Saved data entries
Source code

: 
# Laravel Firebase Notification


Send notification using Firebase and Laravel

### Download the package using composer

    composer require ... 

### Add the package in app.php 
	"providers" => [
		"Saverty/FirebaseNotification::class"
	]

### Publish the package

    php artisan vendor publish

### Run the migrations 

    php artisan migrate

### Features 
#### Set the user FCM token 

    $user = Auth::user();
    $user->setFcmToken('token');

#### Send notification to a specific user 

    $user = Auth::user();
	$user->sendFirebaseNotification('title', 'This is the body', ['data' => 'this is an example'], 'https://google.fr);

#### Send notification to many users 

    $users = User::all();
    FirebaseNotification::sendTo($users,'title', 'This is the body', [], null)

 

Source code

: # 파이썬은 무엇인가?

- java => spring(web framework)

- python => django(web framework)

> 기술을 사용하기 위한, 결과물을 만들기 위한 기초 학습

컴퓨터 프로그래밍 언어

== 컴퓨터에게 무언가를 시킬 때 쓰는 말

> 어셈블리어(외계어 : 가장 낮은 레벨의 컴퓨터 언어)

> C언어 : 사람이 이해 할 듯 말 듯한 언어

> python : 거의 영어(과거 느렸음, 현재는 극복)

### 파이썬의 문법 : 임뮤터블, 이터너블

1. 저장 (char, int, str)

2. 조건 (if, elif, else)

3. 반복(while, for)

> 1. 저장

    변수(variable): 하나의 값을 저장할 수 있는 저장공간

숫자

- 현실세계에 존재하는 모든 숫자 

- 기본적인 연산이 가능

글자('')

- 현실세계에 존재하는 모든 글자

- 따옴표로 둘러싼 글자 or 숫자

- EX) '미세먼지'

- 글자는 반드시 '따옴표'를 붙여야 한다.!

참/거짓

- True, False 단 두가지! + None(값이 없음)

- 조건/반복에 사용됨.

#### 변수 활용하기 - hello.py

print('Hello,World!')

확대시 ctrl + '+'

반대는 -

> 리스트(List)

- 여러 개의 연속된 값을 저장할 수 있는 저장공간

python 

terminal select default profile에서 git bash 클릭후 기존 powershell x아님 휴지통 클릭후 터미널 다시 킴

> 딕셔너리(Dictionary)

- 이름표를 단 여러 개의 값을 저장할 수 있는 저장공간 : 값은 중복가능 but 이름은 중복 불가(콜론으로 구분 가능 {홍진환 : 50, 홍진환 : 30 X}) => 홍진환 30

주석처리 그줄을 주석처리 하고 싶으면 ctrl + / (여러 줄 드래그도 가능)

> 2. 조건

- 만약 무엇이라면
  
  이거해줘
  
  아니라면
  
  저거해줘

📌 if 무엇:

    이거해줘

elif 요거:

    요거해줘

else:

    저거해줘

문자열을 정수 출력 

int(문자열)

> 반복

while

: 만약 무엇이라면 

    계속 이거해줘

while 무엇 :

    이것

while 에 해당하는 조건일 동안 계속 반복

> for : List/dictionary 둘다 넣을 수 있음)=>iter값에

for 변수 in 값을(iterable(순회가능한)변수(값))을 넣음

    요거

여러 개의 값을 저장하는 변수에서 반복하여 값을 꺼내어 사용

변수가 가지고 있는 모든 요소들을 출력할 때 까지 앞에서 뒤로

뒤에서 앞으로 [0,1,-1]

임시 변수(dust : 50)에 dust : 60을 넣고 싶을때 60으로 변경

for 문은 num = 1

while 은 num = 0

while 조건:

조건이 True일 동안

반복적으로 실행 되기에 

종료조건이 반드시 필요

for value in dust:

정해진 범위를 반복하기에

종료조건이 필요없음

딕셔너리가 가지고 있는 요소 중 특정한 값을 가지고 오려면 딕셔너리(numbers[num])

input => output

▸ TRY IT
From the data above, output only the lines between the line containing "#### 변수 활용하기 - hello.py" and the line containing "종료조건이 반드시 필요", inclusive, exactly as written.

▸ ANSWER BELOW
#### 변수 활용하기 - hello.py

print('Hello,World!')

확대시 ctrl + '+'

반대는 -

> 리스트(List)

- 여러 개의 연속된 값을 저장할 수 있는 저장공간

python 

terminal select default profile에서 git bash 클릭후 기존 powershell x아님 휴지통 클릭후 터미널 다시 킴

> 딕셔너리(Dictionary)

- 이름표를 단 여러 개의 값을 저장할 수 있는 저장공간 : 값은 중복가능 but 이름은 중복 불가(콜론으로 구분 가능 {홍진환 : 50, 홍진환 : 30 X}) => 홍진환 30

주석처리 그줄을 주석처리 하고 싶으면 ctrl + / (여러 줄 드래그도 가능)

> 2. 조건

- 만약 무엇이라면
  
  이거해줘
  
  아니라면
  
  저거해줘

📌 if 무엇:

    이거해줘

elif 요거:

    요거해줘

else:

    저거해줘

문자열을 정수 출력 

int(문자열)

> 반복

while

: 만약 무엇이라면 

    계속 이거해줘

while 무엇 :

    이것

while 에 해당하는 조건일 동안 계속 반복

> for : List/dictionary 둘다 넣을 수 있음)=>iter값에

for 변수 in 값을(iterable(순회가능한)변수(값))을 넣음

    요거

여러 개의 값을 저장하는 변수에서 반복하여 값을 꺼내어 사용

변수가 가지고 있는 모든 요소들을 출력할 때 까지 앞에서 뒤로

뒤에서 앞으로 [0,1,-1]

임시 변수(dust : 50)에 dust : 60을 넣고 싶을때 60으로 변경

for 문은 num = 1

while 은 num = 0

while 조건:

조건이 True일 동안

반복적으로 실행 되기에 

종료조건이 반드시 필요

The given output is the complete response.